Write out the listing below exactly, beginning at its first line and ending with the line that contains "(\ClaimStatusProvedHere); CJ = conjectured".

# The input
◆ ◆ ◆ ◆
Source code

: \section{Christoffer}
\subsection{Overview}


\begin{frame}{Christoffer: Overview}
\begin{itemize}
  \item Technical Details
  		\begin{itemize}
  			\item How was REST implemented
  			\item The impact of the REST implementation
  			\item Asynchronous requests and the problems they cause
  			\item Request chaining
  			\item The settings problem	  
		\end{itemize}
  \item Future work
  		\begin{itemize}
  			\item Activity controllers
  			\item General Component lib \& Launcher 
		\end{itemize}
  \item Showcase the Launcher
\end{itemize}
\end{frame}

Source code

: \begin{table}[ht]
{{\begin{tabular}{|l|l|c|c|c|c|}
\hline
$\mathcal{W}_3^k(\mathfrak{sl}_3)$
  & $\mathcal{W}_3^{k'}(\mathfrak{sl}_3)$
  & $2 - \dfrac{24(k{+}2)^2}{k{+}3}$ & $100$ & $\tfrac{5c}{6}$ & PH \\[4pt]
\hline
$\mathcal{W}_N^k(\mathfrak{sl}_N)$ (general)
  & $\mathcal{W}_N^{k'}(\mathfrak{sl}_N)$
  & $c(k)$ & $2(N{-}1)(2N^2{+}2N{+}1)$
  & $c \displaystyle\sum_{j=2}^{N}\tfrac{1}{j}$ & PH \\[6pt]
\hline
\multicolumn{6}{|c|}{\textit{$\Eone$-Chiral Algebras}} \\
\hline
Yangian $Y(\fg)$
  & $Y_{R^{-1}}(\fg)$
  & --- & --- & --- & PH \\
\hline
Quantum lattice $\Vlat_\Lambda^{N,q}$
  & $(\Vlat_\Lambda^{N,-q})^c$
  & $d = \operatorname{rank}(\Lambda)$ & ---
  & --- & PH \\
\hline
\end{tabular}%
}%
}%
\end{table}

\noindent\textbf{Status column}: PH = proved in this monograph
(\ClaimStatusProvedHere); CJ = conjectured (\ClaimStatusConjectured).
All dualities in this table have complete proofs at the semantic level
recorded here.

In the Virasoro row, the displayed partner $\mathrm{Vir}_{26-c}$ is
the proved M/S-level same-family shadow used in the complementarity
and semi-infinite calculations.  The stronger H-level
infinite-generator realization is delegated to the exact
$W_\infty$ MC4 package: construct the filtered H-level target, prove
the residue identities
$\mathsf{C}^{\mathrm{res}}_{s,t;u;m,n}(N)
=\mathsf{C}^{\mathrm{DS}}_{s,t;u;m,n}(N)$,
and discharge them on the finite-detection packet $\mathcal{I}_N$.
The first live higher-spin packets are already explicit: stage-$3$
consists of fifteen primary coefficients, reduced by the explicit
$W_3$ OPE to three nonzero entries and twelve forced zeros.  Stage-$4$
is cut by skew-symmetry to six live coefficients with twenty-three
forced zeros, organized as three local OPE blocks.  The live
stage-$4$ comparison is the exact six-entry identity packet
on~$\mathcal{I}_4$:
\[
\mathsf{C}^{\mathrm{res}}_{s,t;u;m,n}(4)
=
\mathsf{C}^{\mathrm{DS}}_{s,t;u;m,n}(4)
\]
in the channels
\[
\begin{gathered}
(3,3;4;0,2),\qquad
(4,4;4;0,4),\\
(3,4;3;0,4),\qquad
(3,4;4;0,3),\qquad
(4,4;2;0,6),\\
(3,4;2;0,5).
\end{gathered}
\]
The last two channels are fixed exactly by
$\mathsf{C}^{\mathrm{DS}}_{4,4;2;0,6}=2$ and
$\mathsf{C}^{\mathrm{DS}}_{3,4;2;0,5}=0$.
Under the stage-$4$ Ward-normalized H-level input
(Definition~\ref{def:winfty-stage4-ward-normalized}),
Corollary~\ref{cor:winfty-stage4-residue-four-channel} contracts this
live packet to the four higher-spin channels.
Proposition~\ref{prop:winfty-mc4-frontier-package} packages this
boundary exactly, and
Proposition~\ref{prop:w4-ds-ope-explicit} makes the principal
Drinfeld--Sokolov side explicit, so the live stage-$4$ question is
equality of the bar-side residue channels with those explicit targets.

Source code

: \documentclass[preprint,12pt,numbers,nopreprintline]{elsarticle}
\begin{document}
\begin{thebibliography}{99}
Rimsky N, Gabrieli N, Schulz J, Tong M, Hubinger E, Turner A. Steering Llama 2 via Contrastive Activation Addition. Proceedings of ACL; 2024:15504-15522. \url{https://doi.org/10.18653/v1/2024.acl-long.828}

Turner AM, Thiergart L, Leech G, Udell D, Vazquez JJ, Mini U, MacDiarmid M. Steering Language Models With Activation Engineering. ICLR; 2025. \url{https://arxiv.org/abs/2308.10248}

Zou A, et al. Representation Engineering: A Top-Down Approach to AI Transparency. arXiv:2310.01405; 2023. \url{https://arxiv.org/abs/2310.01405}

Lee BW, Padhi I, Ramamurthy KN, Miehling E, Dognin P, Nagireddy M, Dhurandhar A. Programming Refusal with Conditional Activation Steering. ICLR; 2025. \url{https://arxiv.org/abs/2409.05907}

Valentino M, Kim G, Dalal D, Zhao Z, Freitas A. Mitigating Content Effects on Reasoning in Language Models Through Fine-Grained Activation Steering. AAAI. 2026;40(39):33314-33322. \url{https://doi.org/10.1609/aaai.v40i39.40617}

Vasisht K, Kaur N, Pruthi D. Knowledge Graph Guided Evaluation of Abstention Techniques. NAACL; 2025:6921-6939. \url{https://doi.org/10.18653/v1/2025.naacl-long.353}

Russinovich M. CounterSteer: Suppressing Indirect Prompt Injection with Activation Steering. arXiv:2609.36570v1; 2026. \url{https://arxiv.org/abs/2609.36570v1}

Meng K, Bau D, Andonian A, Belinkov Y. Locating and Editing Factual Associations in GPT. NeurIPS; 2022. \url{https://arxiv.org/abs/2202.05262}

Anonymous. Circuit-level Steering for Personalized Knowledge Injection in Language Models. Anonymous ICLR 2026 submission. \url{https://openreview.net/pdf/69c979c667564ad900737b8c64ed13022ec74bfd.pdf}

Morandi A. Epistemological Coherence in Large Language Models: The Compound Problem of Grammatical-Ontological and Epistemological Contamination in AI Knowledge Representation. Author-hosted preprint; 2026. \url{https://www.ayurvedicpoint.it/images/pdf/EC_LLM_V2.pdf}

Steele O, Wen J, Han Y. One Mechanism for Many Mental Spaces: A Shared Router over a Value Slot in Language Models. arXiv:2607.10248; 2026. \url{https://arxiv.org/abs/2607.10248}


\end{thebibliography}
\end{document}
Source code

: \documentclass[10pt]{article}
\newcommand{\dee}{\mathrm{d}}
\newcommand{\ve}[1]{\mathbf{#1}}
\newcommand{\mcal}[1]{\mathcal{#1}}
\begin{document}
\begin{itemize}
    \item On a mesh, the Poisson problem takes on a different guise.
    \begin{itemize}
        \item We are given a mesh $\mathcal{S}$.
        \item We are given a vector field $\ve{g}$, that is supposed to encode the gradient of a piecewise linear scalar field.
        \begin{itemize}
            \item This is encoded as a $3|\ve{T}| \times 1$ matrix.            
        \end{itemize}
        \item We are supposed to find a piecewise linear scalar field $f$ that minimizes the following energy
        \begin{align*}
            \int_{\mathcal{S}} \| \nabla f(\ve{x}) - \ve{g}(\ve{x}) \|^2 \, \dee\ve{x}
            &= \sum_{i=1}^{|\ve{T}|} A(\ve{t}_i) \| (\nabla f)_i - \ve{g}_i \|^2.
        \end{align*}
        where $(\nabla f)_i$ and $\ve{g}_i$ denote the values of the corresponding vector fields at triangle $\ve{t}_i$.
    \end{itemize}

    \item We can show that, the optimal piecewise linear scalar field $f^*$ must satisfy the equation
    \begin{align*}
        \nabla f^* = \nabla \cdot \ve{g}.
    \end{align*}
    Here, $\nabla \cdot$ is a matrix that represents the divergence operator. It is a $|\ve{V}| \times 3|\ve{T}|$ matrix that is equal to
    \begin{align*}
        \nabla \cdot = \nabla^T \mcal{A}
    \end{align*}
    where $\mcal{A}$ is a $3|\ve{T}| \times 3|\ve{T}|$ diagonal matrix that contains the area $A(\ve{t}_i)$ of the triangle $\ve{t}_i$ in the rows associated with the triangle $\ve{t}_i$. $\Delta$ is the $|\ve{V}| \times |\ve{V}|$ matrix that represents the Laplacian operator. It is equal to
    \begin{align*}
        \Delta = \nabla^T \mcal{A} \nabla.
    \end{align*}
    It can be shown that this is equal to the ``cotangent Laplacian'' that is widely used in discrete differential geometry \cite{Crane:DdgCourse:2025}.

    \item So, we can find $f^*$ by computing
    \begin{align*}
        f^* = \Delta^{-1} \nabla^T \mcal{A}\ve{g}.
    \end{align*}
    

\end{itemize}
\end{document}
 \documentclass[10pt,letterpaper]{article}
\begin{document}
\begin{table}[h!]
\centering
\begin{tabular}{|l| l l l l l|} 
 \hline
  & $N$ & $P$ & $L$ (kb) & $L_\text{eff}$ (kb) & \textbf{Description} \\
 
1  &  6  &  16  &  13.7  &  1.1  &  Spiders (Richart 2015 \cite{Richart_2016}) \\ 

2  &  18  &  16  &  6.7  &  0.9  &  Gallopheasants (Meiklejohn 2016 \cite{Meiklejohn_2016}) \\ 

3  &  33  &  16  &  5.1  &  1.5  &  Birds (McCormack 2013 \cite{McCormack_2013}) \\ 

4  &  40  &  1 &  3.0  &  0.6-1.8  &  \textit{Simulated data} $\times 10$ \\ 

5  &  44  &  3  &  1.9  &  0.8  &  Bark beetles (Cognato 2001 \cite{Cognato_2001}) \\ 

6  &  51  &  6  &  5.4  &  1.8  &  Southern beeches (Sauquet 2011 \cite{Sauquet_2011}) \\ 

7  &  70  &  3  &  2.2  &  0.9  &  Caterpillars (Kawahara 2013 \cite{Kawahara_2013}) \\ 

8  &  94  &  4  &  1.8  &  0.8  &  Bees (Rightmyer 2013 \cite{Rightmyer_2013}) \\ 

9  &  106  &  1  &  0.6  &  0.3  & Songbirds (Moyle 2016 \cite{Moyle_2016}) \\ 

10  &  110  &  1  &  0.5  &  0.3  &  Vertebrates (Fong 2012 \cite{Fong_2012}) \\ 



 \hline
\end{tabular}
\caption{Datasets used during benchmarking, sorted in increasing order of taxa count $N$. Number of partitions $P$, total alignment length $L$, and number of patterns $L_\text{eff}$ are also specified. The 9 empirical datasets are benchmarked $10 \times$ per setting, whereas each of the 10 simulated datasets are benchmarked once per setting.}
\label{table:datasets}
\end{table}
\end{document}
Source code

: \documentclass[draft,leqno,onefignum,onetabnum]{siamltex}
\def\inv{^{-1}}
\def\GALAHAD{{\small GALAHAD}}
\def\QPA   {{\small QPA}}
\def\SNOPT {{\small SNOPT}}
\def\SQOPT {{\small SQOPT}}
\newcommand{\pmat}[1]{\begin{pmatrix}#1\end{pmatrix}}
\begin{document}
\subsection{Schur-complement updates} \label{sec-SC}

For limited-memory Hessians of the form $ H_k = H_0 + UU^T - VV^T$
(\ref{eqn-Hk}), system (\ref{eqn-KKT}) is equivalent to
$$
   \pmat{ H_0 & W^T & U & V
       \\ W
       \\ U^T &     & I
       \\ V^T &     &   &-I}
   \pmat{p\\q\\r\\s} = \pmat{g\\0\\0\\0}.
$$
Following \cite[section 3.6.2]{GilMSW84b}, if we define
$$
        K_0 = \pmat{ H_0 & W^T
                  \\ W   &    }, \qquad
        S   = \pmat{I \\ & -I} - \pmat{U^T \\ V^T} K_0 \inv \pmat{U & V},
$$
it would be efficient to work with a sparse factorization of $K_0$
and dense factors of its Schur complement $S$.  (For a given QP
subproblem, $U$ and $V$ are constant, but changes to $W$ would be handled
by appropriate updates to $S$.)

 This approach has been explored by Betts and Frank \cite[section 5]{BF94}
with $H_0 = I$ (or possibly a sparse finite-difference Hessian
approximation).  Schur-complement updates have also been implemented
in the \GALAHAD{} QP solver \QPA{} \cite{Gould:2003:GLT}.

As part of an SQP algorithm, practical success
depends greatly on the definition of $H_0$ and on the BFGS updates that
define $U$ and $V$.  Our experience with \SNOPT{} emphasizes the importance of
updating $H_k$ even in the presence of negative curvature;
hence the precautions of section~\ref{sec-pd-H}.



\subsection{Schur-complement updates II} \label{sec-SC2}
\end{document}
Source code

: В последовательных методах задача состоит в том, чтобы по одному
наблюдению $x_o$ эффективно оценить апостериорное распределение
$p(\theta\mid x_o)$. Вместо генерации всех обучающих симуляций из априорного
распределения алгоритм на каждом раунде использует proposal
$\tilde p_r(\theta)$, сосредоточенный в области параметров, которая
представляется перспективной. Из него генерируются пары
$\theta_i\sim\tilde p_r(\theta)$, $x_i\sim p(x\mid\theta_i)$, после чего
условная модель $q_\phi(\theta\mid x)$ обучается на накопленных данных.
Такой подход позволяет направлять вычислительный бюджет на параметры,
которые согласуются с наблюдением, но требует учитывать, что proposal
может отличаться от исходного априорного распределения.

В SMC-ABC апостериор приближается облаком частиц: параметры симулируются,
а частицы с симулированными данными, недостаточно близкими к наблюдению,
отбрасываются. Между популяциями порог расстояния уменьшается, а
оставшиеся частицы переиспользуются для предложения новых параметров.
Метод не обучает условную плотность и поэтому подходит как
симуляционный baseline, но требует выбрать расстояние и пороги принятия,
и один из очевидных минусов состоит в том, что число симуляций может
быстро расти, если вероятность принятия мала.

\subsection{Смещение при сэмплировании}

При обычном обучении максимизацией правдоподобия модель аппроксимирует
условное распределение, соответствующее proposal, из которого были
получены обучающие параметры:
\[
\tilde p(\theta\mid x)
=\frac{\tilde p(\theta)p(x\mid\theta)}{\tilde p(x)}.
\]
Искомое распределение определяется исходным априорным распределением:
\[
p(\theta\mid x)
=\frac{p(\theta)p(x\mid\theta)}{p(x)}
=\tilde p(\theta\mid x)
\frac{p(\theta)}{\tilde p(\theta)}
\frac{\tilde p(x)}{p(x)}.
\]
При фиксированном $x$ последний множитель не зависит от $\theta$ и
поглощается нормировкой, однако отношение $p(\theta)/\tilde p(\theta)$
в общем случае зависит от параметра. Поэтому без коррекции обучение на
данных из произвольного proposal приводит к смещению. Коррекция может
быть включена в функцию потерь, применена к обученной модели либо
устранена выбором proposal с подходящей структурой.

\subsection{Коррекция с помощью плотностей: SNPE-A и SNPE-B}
◆ ◆ ◆ ◆
# Result for this task
Source code

: \section{Christoffer}
\subsection{Overview}


\begin{frame}{Christoffer: Overview}
\begin{itemize}
  \item Technical Details
  		\begin{itemize}
  			\item How was REST implemented
  			\item The impact of the REST implementation
  			\item Asynchronous requests and the problems they cause
  			\item Request chaining
  			\item The settings problem	  
		\end{itemize}
  \item Future work
  		\begin{itemize}
  			\item Activity controllers
  			\item General Component lib \& Launcher 
		\end{itemize}
  \item Showcase the Launcher
\end{itemize}
\end{frame}

Source code

: \begin{table}[ht]
{{\begin{tabular}{|l|l|c|c|c|c|}
\hline
$\mathcal{W}_3^k(\mathfrak{sl}_3)$
  & $\mathcal{W}_3^{k'}(\mathfrak{sl}_3)$
  & $2 - \dfrac{24(k{+}2)^2}{k{+}3}$ & $100$ & $\tfrac{5c}{6}$ & PH \\[4pt]
\hline
$\mathcal{W}_N^k(\mathfrak{sl}_N)$ (general)
  & $\mathcal{W}_N^{k'}(\mathfrak{sl}_N)$
  & $c(k)$ & $2(N{-}1)(2N^2{+}2N{+}1)$
  & $c \displaystyle\sum_{j=2}^{N}\tfrac{1}{j}$ & PH \\[6pt]
\hline
\multicolumn{6}{|c|}{\textit{$\Eone$-Chiral Algebras}} \\
\hline
Yangian $Y(\fg)$
  & $Y_{R^{-1}}(\fg)$
  & --- & --- & --- & PH \\
\hline
Quantum lattice $\Vlat_\Lambda^{N,q}$
  & $(\Vlat_\Lambda^{N,-q})^c$
  & $d = \operatorname{rank}(\Lambda)$ & ---
  & --- & PH \\
\hline
\end{tabular}%
}%
}%
\end{table}

\noindent\textbf{Status column}: PH = proved in this monograph
(\ClaimStatusProvedHere); CJ = conjectured (\ClaimStatusConjectured).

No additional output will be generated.